→ TASK BRIEF
The expected answer comprises all lines from the entries that contain the string "information".

→ SUPPLIED RECORDS

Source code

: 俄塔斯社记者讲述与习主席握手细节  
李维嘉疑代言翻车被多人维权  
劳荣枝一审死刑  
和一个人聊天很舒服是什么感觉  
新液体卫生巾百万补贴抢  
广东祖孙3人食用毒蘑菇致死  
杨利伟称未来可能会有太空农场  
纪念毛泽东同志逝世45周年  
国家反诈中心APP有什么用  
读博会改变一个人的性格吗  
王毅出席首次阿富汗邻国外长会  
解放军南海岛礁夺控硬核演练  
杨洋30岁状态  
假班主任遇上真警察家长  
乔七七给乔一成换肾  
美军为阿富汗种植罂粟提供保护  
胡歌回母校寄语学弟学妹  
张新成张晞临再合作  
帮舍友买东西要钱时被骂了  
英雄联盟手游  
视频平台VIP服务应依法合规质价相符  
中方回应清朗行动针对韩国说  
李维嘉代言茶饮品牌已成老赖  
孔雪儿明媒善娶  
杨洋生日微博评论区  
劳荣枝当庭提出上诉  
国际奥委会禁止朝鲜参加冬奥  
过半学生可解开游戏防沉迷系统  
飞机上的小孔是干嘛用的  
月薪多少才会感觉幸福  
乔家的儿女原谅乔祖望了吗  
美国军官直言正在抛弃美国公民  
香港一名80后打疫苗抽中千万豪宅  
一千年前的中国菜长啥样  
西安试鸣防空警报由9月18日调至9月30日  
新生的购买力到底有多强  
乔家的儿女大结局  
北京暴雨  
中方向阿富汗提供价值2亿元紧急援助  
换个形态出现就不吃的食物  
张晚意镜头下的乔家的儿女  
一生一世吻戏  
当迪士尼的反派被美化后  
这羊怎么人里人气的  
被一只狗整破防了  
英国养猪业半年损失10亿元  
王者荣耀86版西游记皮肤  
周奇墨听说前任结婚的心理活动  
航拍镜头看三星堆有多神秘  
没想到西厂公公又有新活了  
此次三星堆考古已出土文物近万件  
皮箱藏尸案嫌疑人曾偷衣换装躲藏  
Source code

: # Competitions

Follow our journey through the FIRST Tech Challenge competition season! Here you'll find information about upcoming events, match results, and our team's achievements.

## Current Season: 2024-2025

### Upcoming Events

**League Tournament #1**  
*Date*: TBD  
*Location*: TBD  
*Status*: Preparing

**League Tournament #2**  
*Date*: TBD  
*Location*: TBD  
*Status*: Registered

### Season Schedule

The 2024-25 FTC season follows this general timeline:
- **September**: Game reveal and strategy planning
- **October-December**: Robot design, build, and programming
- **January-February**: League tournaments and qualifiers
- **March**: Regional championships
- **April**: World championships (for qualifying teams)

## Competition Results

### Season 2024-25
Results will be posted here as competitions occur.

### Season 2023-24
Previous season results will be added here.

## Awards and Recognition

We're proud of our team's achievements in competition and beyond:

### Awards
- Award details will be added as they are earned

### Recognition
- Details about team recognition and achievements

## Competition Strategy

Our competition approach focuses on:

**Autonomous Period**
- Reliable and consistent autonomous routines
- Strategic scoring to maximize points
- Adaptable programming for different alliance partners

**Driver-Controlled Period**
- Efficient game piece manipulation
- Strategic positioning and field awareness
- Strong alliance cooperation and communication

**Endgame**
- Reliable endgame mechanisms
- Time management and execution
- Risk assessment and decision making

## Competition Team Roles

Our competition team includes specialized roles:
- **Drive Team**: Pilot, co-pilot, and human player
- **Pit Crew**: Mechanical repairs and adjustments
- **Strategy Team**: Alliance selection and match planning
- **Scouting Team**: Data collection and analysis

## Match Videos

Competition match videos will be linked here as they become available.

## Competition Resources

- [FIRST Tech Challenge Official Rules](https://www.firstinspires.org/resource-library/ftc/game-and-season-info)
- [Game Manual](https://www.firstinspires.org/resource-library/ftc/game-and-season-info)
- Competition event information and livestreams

→ TASK SOLUTION
Follow our journey through the FIRST Tech Challenge competition season! Here you'll find information about upcoming events, match results, and our team's achievements.
- Competition event information and livestreams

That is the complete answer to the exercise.